Start of RAW DATA

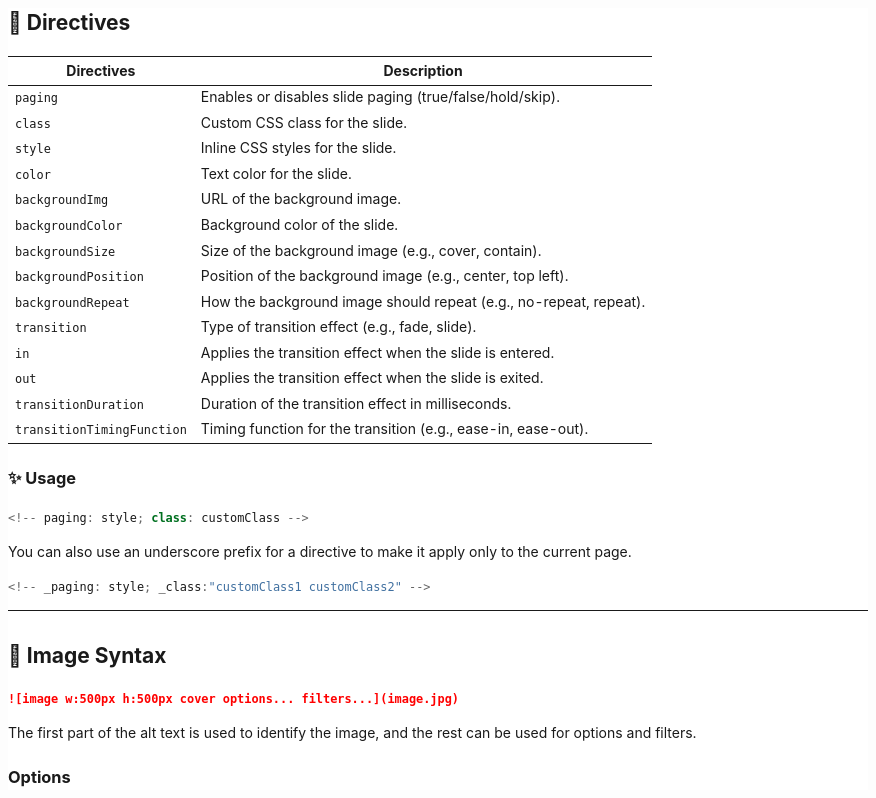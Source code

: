 
## 🚀 Directives

| Directives | Description |
|----------|-------------|
| `paging` | Enables or disables slide paging (true/false/hold/skip). |
| `class` | Custom CSS class for the slide. |
| `style` | Inline CSS styles for the slide. |
| `color` | Text color for the slide. |
| `backgroundImg` | URL of the background image. |
| `backgroundColor` | Background color of the slide. |
| `backgroundSize` | Size of the background image (e.g., cover, contain). |
| `backgroundPosition` | Position of the background image (e.g., center, top left). |
| `backgroundRepeat` | How the background image should repeat (e.g., no-repeat, repeat). |
| `transition` | Type of transition effect (e.g., fade, slide). |
| `in` | Applies the transition effect when the slide is entered. |
| `out` | Applies the transition effect when the slide is exited. |
| `transitionDuration` | Duration of the transition effect in milliseconds. |
| `transitionTimingFunction` | Timing function for the transition (e.g., ease-in, ease-out). |

### ✨ Usage

```js
<!-- paging: style; class: customClass -->
```

You can also use an underscore prefix for a directive to make it apply only to the current page.

```js
<!-- _paging: style; _class:"customClass1 customClass2" -->
```

---

## 🍎 Image Syntax

```markdown
![image w:500px h:500px cover options... filters...](image.jpg)
```

The first part of the alt text is used to identify the image, and the rest can be used for options and filters.

### Options
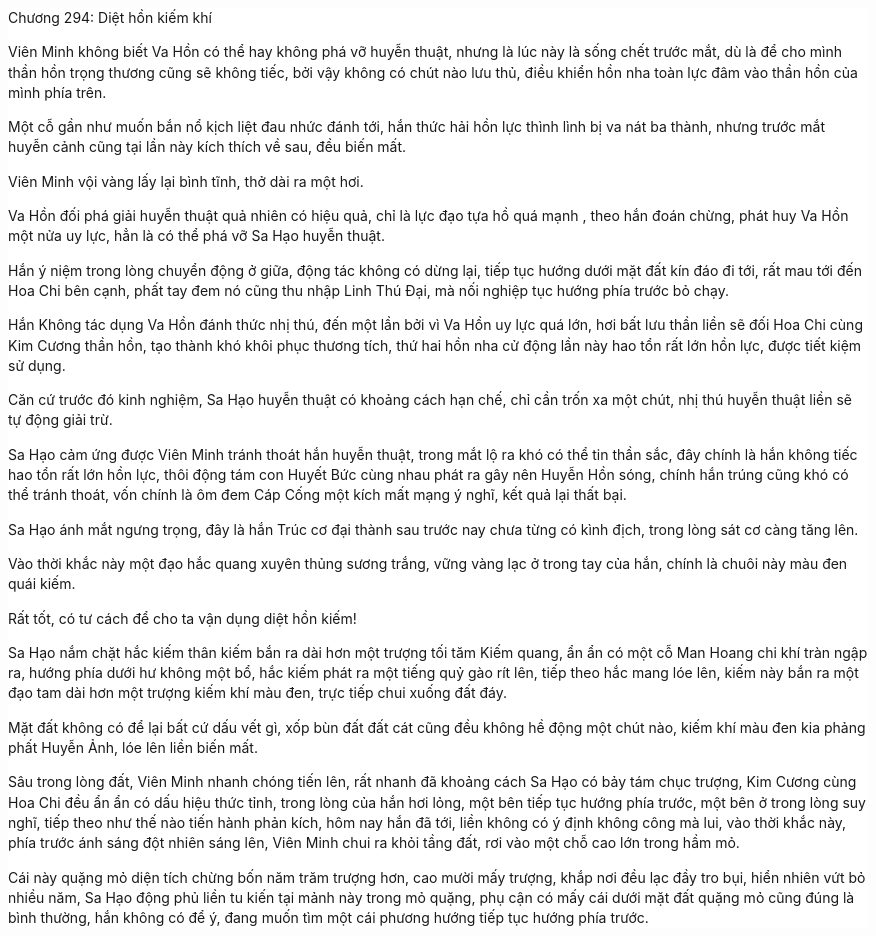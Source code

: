 




Chương 294: Diệt hồn kiếm khí


Viên Minh không biết Va Hồn có thể hay không phá vỡ huyễn thuật, nhưng là lúc này là sống chết trước mắt, dù là để cho mình thần hồn trọng thương cũng sẽ không tiếc, bởi vậy không có chút nào lưu thủ, điều khiển hồn nha toàn lực đâm vào thần hồn của mình phía trên.

Một cỗ gần như muốn bắn nổ kịch liệt đau nhức đánh tới, hắn thức hải hồn lực thình lình bị va nát ba thành, nhưng trước mắt huyễn cảnh cũng tại lần này kích thích về sau, đều biến mất.

Viên Minh vội vàng lấy lại bình tĩnh, thở dài ra một hơi.

Va Hồn đối phá giải huyễn thuật quả nhiên có hiệu quả, chỉ là lực đạo tựa hồ quá mạnh , theo hắn đoán chừng, phát huy Va Hồn một nửa uy lực, hẳn là có thể phá vỡ Sa Hạo huyễn thuật.

Hắn ý niệm trong lòng chuyển động ở giữa, động tác không có dừng lại, tiếp tục hướng dưới mặt đất kín đáo đi tới, rất mau tới đến Hoa Chi bên cạnh, phất tay đem nó cũng thu nhập Linh Thú Đại, mà nối nghiệp tục hướng phía trước bỏ chạy.

Hắn Không tác dụng Va Hồn đánh thức nhị thú, đến một lần bởi vì Va Hồn uy lực quá lớn, hơi bất lưu thần liền sẽ đối Hoa Chi cùng Kim Cương thần hồn, tạo thành khó khôi phục thương tích, thứ hai hồn nha cử động lần này hao tổn rất lớn hồn lực, được tiết kiệm sử dụng.

Căn cứ trước đó kinh nghiệm, Sa Hạo huyễn thuật có khoảng cách hạn chế, chỉ cần trốn xa một chút, nhị thú huyễn thuật liền sẽ tự động giải trừ.

Sa Hạo cảm ứng được Viên Minh tránh thoát hắn huyễn thuật, trong mắt lộ ra khó có thể tin thần sắc, đây chính là hắn không tiếc hao tổn rất lớn hồn lực, thôi động tám con Huyết Bức cùng nhau phát ra gây nên Huyễn Hồn sóng, chính hắn trúng cũng khó có thể tránh thoát, vốn chính là ôm đem Cáp Cống một kích mất mạng ý nghĩ, kết quả lại thất bại.

Sa Hạo ánh mắt ngưng trọng, đây là hắn Trúc cơ đại thành sau trước nay chưa từng có kình địch, trong lòng sát cơ càng tăng lên.

Vào thời khắc này một đạo hắc quang xuyên thủng sương trắng, vững vàng lạc ở trong tay của hắn, chính là chuôi này màu đen quái kiếm.

Rất tốt, có tư cách để cho ta vận dụng diệt hồn kiếm!

Sa Hạo nắm chặt hắc kiếm thân kiếm bắn ra dài hơn một trượng tối tăm Kiếm quang, ẩn ẩn có một cỗ Man Hoang chi khí tràn ngập ra, hướng phía dưới hư không một bổ, hắc kiếm phát ra một tiếng quỷ gào rít lên, tiếp theo hắc mang lóe lên, kiếm này bắn ra một đạo tam dài hơn một trượng kiếm khí màu đen, trực tiếp chui xuống đất đáy.

Mặt đất không có để lại bất cứ dấu vết gì, xốp bùn đất đất cát cũng đều không hề động một chút nào, kiếm khí màu đen kia phảng phất Huyễn Ảnh, lóe lên liền biến mất.

Sâu trong lòng đất, Viên Minh nhanh chóng tiến lên, rất nhanh đã khoảng cách Sa Hạo có bảy tám chục trượng, Kim Cương cùng Hoa Chi đều ẩn ẩn có dấu hiệu thức tỉnh, trong lòng của hắn hơi lỏng, một bên tiếp tục hướng phía trước, một bên ở trong lòng suy nghĩ, tiếp theo như thế nào tiến hành phản kích, hôm nay hắn đã tới, liền không có ý định không công mà lui, vào thời khắc này, phía trước ánh sáng đột nhiên sáng lên, Viên Minh chui ra khỏi tầng đất, rơi vào một chỗ cao lớn trong hầm mỏ.

Cái này quặng mỏ diện tích chừng bốn năm trăm trượng hơn, cao mười mấy trượng, khắp nơi đều lạc đầy tro bụi, hiển nhiên vứt bỏ nhiều năm, Sa Hạo động phủ liền tu kiến tại mảnh này trong mỏ quặng, phụ cận có mấy cái dưới mặt đất quặng mỏ cũng đúng là bình thường, hắn không có để ý, đang muốn tìm một cái phương hướng tiếp tục hướng phía trước.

End of RAW DATA

◆ **WORK TO BE COMPLETED**:
Looking through the entries, count the lines that hold the word "biến" and state that count alone.

◆ **WRITTEN ANSWER**:
2